Toxic Epidermal Necrolysis in Children
What is toxic epidermal necrolysis in children?
Toxic epidermal necrolysis is a life-threatening skin disorder. It causes blistering
and peeling of the skin. It can be caused by a medicine reaction. A milder form of
the disorder is known as Stevens-Johnson syndrome.
What causes toxic epidermal necrolysis in a child?
The condition is most commonly triggered in the first 8 weeks of using a new medicine.
It may be caused by medicines for:
- Infections caused by Mycoplasma pneumoniae or cytomegalovirus
In rare cases, the condition may be caused by:
- A vaccine
- Herbal medicine
- Contact with chemicals
Which children are at risk for toxic epidermal necrolysis?
A child is at risk if he or she has:
- Weak immune system
- Family history of toxic epidermal necrolysis or Stevens-Johnson syndrome
What are the symptoms of toxic epidermal necrolysis in a child?
Symptoms can occur a bit differently in each child. They can include:
- Skin peeling in sheets with or without blistering, leaving large, raw areas
- A painful, red skin area that spreads quickly
- High fever and flu-like symptoms 1 to 3 days before skin peeling
- Pain with exposure to light (photophobia)
- Fatigue, muscle pain, and joint pain
- Trouble swallowing
The condition may spread to the eyes, mouth or throat. And it may spread to the genitals,
urethra, or anus. The loss of skin allows fluids and salts to ooze from the raw, damaged
areas and can easily become infected.
The symptoms of toxic epidermal necrolysis can be like other health conditions. Make
sure your child sees his or her healthcare provider for a diagnosis.
How is toxic epidermal necrolysis diagnosed in a child?
The healthcare provider will ask about your child’s symptoms and health history. He
or she may also ask what medicines your child has had recently. He or she will give
your child a physical exam. Your child may also have tests, such as:
- Skin biopsy. A tiny sample of skin is taken and checked under a microscope.
- Cultures. These are simple tests to check for infection. Cultures may be done of the blood,
skin, and mucous membranes.
How is toxic epidermal necrolysis treated in a child?
Treatment will depend on your child’s symptoms, age, and general health. It will also
depend on how severe the condition is. If a medicine is causing the skin reaction,
your child will stop taking it right away. The disease progresses fast, usually within
3 days. Your child will need to be treated in the hospital. He or she may be in the
burn unit of the hospital. This is because the treatment is similar to treating a
child with burns. Or your child may be treated in the intensive care unit (ICU). Treatment
- Isolation to prevent infection
- Protective bandages
- IV fluid and electrolytes
- IV immunoglobulin G, to prevent more immune system damage
- IV steroids
- Feeding by nasogastric tube, if needed
- Eye exam by an ophthalmologist and prompt eye care with cleaning of eyelids and daily
What are the possible complications of toxic epidermal necrolysis in a child?
Complications can include:
- Skin color changes
- Growth of many moles that don’t look normal (nevi)
- Abnormal growth of finger and toenails
- Loss of hair
- Scarring of the skin, from a moderate to severe infection
- Eye changes
- Oral changes include periodontal disease
- Lung damage
What can I do to prevent toxic epidermal necrolysis in my child?
There is no known way to prevent the condition. But a child who has had the disease
must stay away from all possible triggers. A future episode of the condition may be
fatal. Your child needs to stay away from not only the medicine that triggered the
disease, but medicines in the same class. Talk with your child’s healthcare provider
about which medicines your child needs to stay away from.
When should I call my child's healthcare provider?

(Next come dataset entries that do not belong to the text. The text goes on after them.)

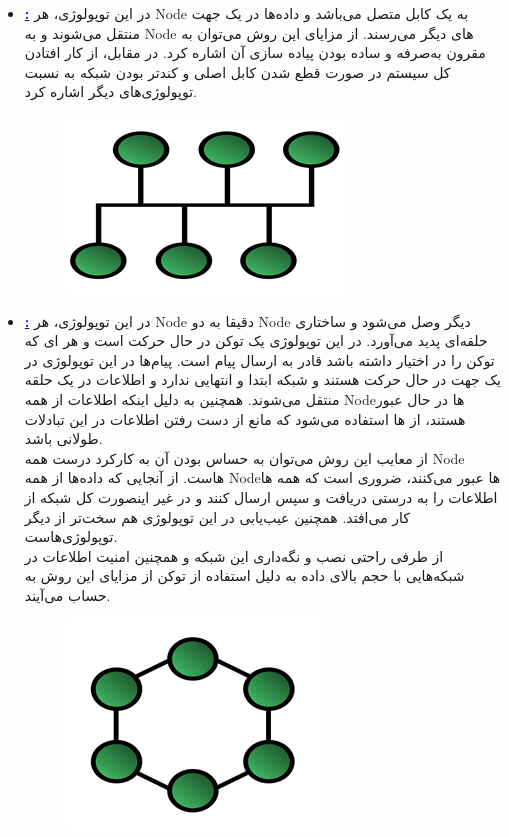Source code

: \documentclass[]{article}
\newcommand{\link}[2]{\href{#1}{\textcolor{blue}{#2}}}
\begin{document}
\begin{itemize}
	\item \link{https://en.wikipedia.org/wiki/Bus_network}{\textbf{\lr{Bus Topology}:}} در این توپولوژی، هر Node به یک کابل متصل می‌باشد و داده‌ها در یک جهت منتقل می‌شوند و به Node های دیگر می‌رسند.
	از مزایای این روش می‌توان به مقرون به‌صرفه و ساده بودن پیاده سازی آن اشاره کرد. در مقابل، از کار افتادن کل سیستم در صورت قطع شدن کابل اصلی و کندتر بودن شبکه به نسبت توپولوژی‌های دیگر اشاره کرد.
	\begin{figure}[H]
		\centerline{\includegraphics[scale=0.8]{resources/bus.png}}
	\end{figure}
	\item \link{https://en.wikipedia.org/wiki/Bus_network}{\textbf{\lr{Ring Topology}:}} در این توپولوژی، هر Node دقیقا به دو Node دیگر وصل می‌شود و ساختاری حلقه‌ای پدید می‌آورد. در این توپولوژی یک توکن در حال حرکت است و هر ای که توکن را در اختیار داشته باشد قادر به ارسال پیام است. پیام‌ها در این توپولوژی در یک جهت در حال حرکت هستند و شبکه ابتدا و انتهایی ندارد و اطلاعات در یک حلقه منتقل می‌شوند. همچنین به دلیل اینکه اطلاعات از همه Nodeها در حال عبور هستند، از ها استفاده می‌شود که مانع از دست رفتن اطلاعات در این تبادلات طولانی باشد.\\
	از معایب این روش می‌توان به حساس بودن آن به کارکرد درست همه Node هاست. از آنجایی که داده‌ها از همه Nodeها عبور می‌کنند، ضروری است که همه ها اطلاعات را به درستی دریافت و سپس ارسال کنند و در غیر اینصورت کل شبکه از کار می‌افتد. همچنین عیب‌یابی در این توپولوژی هم سخت‌تر از دیگر توپولوژی‌هاست.\\
	از طرفی راحتی نصب و نگه‌داری این شبکه و همچنین امنیت اطلاعات در شبکه‌هایی با حجم بالای داده به دلیل استفاده از توکن از مزایای این روش به حساب می‌آیند.
	\begin{figure}[H]
		\centerline{\includegraphics[scale=0.8]{resources/ring.png}}

\end{figure}
\end{itemize}
\end{document}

Get medical care right away if your child has any skin problems after taking a new
Key points about toxic epidermal necrolysis in children
- Toxic epidermal necrolysis is a life-threatening skin disorder that causes blistering
and peeling of the skin.
- It is most often triggered within the first 8 weeks of using a new medicine.
- A high fever and flu-like symptoms usually occur first. Then skin changes occur. These
include painful redness, peeling and raw areas of skin.

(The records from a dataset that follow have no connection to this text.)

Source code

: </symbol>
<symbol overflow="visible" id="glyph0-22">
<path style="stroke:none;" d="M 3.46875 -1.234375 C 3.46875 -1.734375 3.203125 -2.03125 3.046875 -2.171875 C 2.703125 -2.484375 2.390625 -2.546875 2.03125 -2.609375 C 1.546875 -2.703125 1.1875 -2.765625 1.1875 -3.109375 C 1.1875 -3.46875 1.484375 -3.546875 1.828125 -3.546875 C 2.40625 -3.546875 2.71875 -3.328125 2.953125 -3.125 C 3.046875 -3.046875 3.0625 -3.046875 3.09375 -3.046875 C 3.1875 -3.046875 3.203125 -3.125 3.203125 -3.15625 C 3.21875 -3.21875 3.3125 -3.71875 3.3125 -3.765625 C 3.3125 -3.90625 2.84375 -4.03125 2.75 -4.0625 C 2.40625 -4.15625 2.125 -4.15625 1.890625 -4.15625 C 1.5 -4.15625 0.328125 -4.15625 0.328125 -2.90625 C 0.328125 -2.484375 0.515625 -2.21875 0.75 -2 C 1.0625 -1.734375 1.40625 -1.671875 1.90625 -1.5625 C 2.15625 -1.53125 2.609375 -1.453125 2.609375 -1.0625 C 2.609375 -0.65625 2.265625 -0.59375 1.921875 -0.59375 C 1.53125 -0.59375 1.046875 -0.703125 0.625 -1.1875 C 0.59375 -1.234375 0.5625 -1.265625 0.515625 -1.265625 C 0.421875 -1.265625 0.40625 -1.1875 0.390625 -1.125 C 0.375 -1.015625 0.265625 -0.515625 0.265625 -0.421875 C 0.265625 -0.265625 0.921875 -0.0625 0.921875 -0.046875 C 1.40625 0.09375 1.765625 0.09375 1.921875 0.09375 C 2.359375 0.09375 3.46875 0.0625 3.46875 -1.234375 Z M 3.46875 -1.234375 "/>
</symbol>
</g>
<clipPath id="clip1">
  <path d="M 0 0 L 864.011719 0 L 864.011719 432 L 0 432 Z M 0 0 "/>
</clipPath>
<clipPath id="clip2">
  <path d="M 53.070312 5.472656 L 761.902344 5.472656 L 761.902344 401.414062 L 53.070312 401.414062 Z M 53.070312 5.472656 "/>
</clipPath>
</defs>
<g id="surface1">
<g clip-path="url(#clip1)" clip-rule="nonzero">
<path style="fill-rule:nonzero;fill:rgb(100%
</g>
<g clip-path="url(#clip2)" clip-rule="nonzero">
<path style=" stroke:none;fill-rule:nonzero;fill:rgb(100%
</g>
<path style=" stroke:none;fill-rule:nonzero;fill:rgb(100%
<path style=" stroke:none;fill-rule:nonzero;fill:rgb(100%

- If your child has a fever and skin changes after starting a new medicine, get medical
care right away.
Tips to help you get the most from a visit to your child’s healthcare provider:
- Know the reason for the visit and what you want to happen.

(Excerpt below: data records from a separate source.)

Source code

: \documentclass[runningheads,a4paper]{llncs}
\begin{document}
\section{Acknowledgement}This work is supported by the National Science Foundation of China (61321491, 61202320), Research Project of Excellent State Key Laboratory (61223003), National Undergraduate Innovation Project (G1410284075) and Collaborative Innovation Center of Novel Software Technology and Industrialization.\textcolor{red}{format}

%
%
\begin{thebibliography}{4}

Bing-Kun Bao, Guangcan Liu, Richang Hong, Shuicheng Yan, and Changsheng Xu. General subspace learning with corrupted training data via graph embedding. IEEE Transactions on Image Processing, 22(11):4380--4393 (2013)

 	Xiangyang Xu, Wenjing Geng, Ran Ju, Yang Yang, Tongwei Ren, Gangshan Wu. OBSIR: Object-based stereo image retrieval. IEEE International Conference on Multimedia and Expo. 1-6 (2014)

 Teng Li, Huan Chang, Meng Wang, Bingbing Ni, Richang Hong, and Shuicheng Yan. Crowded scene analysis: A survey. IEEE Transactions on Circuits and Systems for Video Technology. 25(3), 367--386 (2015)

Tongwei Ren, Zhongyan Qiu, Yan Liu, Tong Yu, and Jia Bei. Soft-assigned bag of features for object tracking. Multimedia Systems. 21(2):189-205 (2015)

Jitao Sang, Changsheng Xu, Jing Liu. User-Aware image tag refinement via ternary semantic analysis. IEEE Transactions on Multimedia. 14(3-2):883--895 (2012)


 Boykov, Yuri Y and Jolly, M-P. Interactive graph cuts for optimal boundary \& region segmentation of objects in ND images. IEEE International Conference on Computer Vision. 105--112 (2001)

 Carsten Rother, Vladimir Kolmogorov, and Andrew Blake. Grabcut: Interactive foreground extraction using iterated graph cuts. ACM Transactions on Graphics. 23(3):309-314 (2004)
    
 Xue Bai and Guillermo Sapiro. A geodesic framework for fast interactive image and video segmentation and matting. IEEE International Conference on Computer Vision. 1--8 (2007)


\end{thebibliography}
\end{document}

- Before your visit, write down questions you want answered.
- At the visit, write down the name of a new diagnosis, and any new medicines, treatments,
or tests. Also write down any new instructions your provider gives you for your child.
- Know why a new medicine or treatment is prescribed and how it will help your child.
Also know what the side effects are.
- Ask if your child’s condition can be treated in other ways.
- Know why a test or procedure is recommended and what the results could mean.
- Know what to expect if your child does not take the medicine or have the test or procedure.
- If your child has a follow-up appointment, write down the date, time, and purpose
for that visit.
- Know how you can contact your child’s provider after office hours. This is important
if your child becomes ill and you have questions or need advice.